I. Une identité chrétienne militante
Ruben Saillens, avec son remarquable sens des formules, a ainsi décrit l’esprit qui préside à la constitution des Églises baptistes en France les “églises autonomes sont condamnées à vaincre ou périr; aucune autre perpétuité ne leur est promise que celle du Saint-Esprit vivant au milieu d’elles. Les Églises apostoliques se cotisaient en faveur des églises pauvres, mais non en faveur des églises mortes celles-là, leur chandelier devait être ôté de sa place (Ap.II 5).”((Ruben Saillens, préface de C.A.Ramseyer, Histoire des baptistes depuis les temps apostoliques jusqu’à nos jours, Voumard, Tramelan, 1897, p.VII.)) Ni froids ni tièdes, les baptistes se veulent bouillants, prêts à de grands sacrifices pour leurs Églises leur identité se fonde sur des structures chrétiennes militantes. Elles reposent, avant toute chose, sur un modèle d’Église souple et audacieux, le congrégationalisme.
I.1. Un modèle d’Église souple et original le congrégationalisme
Qu’est-ce précisément que le congrégationalisme? En quelques mots, on peut dire qu’il s’agit d’un principe qui accorde l’autonomie de décision à l’Église locale elle seule peut véritablement porter, en tant qu’institution visible, le terme d’”Église”. Aucune autorité au-dessus de l’Église locale n’est autorisée à dicter sa loi à l’assemblée.

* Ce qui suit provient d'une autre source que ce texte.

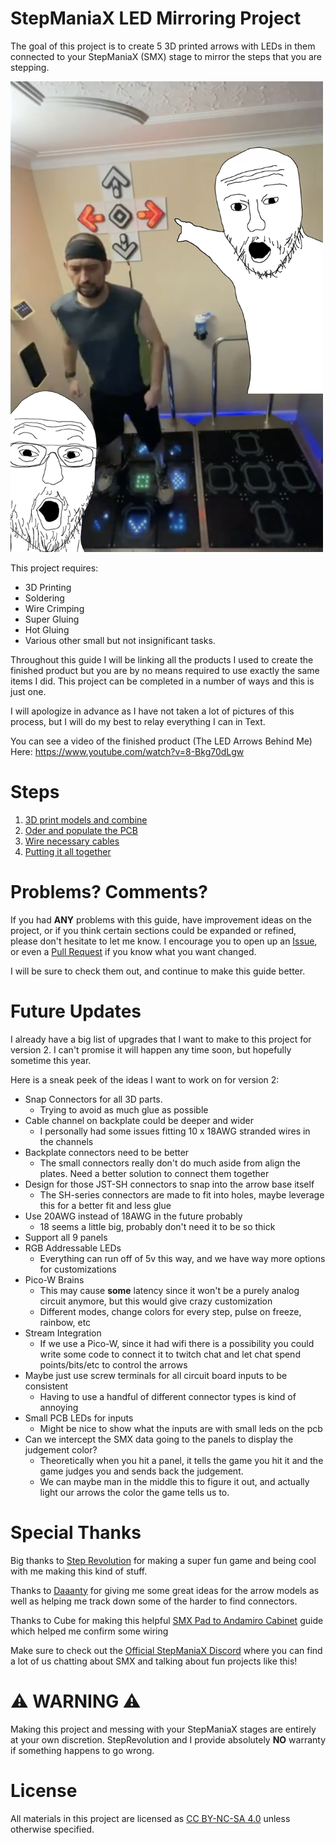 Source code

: # StepManiaX LED Mirroring Project
The goal of this project is to create 5 3D printed arrows with LEDs in them connected
to your StepManiaX (SMX) stage to mirror the steps that you are stepping.

<img src="./cover-pic.png" width="500" alt="Cover Image">

This project requires:
- 3D Printing
- Soldering
- Wire Crimping
- Super Gluing
- Hot Gluing
- Various other small but not insignificant tasks.

Throughout this guide I will be linking all the products I used to create the finished product
but you are by no means required to use exactly the same items I did. This project can be
completed in a number of ways and this is just one.

I will apologize in advance as I have not taken a lot of pictures of this process, but I will
do my best to relay everything I can in Text.

You can see a video of the finished product (The LED Arrows Behind Me) Here: https://www.youtube.com/watch?v=8-Bkg70dLgw

# Steps

1. [3D print models and combine](./3D%20Prints/README.md)
2. [Oder and populate the PCB](./Circuit/README.md)
3. [Wire necessary cables](./Wiring/README.md)
4. [Putting it all together](./Finishing/README.md)

# Problems? Comments? 
If you had **ANY** problems with this guide, have improvement ideas on the project, or if you think certain sections 
could be expanded or refined, please don't hesitate to let me know.
I encourage you to open up an [Issue](https://github.com/fchorney/StepManiaX-LED-Arrows/issues),
or even a [Pull Request](https://github.com/fchorney/StepManiaX-LED-Arrows/pulls) if you know what you want changed.

I will be sure to check them out, and continue to make this guide better. 

# Future Updates
I already have a big list of upgrades that I want to make to this project for version 2. I can't promise it will happen
any time soon, but hopefully sometime this year. 

Here is a sneak peek of the ideas I want to work on for version 2:
- Snap Connectors for all 3D parts.
  - Trying to avoid as much glue as possible
- Cable channel on backplate could be deeper and wider
  - I personally had some issues fitting 10 x 18AWG stranded wires in the channels
- Backplate connectors need to be better
  - The small connectors really don't do much aside from align the plates. Need a better solution to connect them together
- Design for those JST-SH connectors to snap into the arrow base itself
  - The SH-series connectors are made to fit into holes, maybe leverage this for a better fit and less glue
- Use 20AWG instead of 18AWG in the future probably
  - 18 seems a little big, probably don't need it to be so thick
- Support all 9 panels
- RGB Addressable LEDs
  - Everything can run off of 5v this way, and we have way more options for customizations
- Pico-W Brains
  - This may cause **some** latency since it won't be a purely analog circuit anymore, but this would give crazy customization
  - Different modes, change colors for every step, pulse on freeze, rainbow, etc
- Stream Integration
  - If we use a Pico-W, since it had wifi there is a possibility you could write some code to connect it to twitch chat
and let chat spend points/bits/etc to control the arrows
- Maybe just use screw terminals for all circuit board inputs to be consistent
  - Having to use a handful of different connector types is kind of annoying
- Small PCB LEDs for inputs
  - Might be nice to show what the inputs are with small leds on the pcb
- Can we intercept the SMX data going to the panels to display the judgement color?
  - Theoretically when you hit a panel, it tells the game you hit it and the game judges you and sends back the judgement.
  - We can maybe man in the middle this to figure it out, and actually light our arrows the color the game tells us to.

# Special Thanks
Big thanks to [Step Revolution](https://www.steprevolution.com/) for making a super fun game and being cool with me
making this kind of stuff.

Thanks to [Daaanty](https://www.twitch.tv/daaanty) for giving me some great ideas for the arrow models as well as helping
me track down some of the harder to find connectors. 

Thanks to Cube for making this helpful [SMX Pad to Andamiro Cabinet](https://docs.google.com/document/d/1XnCEbnF3oVle8vsj_GakjsSuEs43jKPMqEG-YfRb-IE/edit#heading=h.98pnc1v5ryli)
guide which helped me confirm some wiring 

Make sure to check out the [Official StepManiaX Discord](https://discord.gg/stepmaniax-430779485026254848) where you
can find a lot of us chatting about SMX and talking about fun projects like this!

# ⚠️ WARNING ⚠️
Making this project and messing with your StepManiaX stages are entirely at your own discretion. 
StepRevolution and I provide absolutely **NO** warranty if something happens to go wrong.

# License
All materials in this project are licensed as [CC BY-NC-SA 4.0](https://creativecommons.org/licenses/by-nc-sa/4.0/) unless otherwise specified.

Chaque Église locale s’affirme donc, en principe, comme une petite démocratie qui s’auto-gère. Comme l’affirmait Ruben Saillens, les Églises baptistes se veulent de “libres et industrieuses républiques”. Voilà pourquoi on parlera toujours “des” Églises baptistes. Dire l’Église baptiste comme on dit l’Église catholique n’a aucun sens. Dans un cas, dans le catholicisme, on parle d’une institution centralisée, qui coiffe les cercles locaux. Dans l’autre, il s’agit d’une multiplicité d’Églises locales, seules souveraines. Ce congrégationalisme, chez les baptistes, est construit sur le vote souverain des membres, et des membres professants, c’est à dire que seuls ceux qui ont été admis sur profession de foi et par le baptême par immersion ont le plein statut de membre. Cela implique pour l’historien ou le sociologue qu’il faut recourir au moins à trois cercles d’appartenance différents pour évaluer les effectifs totaux de ceux qui se réclament du baptisme. Au-delà des membres professants baptisés, il existe en effet toute une catégorie de personnes (enfants, adolescents, sympathisants…) qui doit être prise en compte pour comparer avec les Églises centralisées dites “de multitude” (ou “de masse”), dont les critères d’admission comme membre sont beaucoup moins exigeants. Un coefficient multiplicateur d’environ “trois” permet d’aboutir au “cercle” baptiste des fidèles (baptisés et non baptisés par immersion) qu’il faut considérer dans les comparaisons statistiques avec d’autres Églises (réformée, catholique…).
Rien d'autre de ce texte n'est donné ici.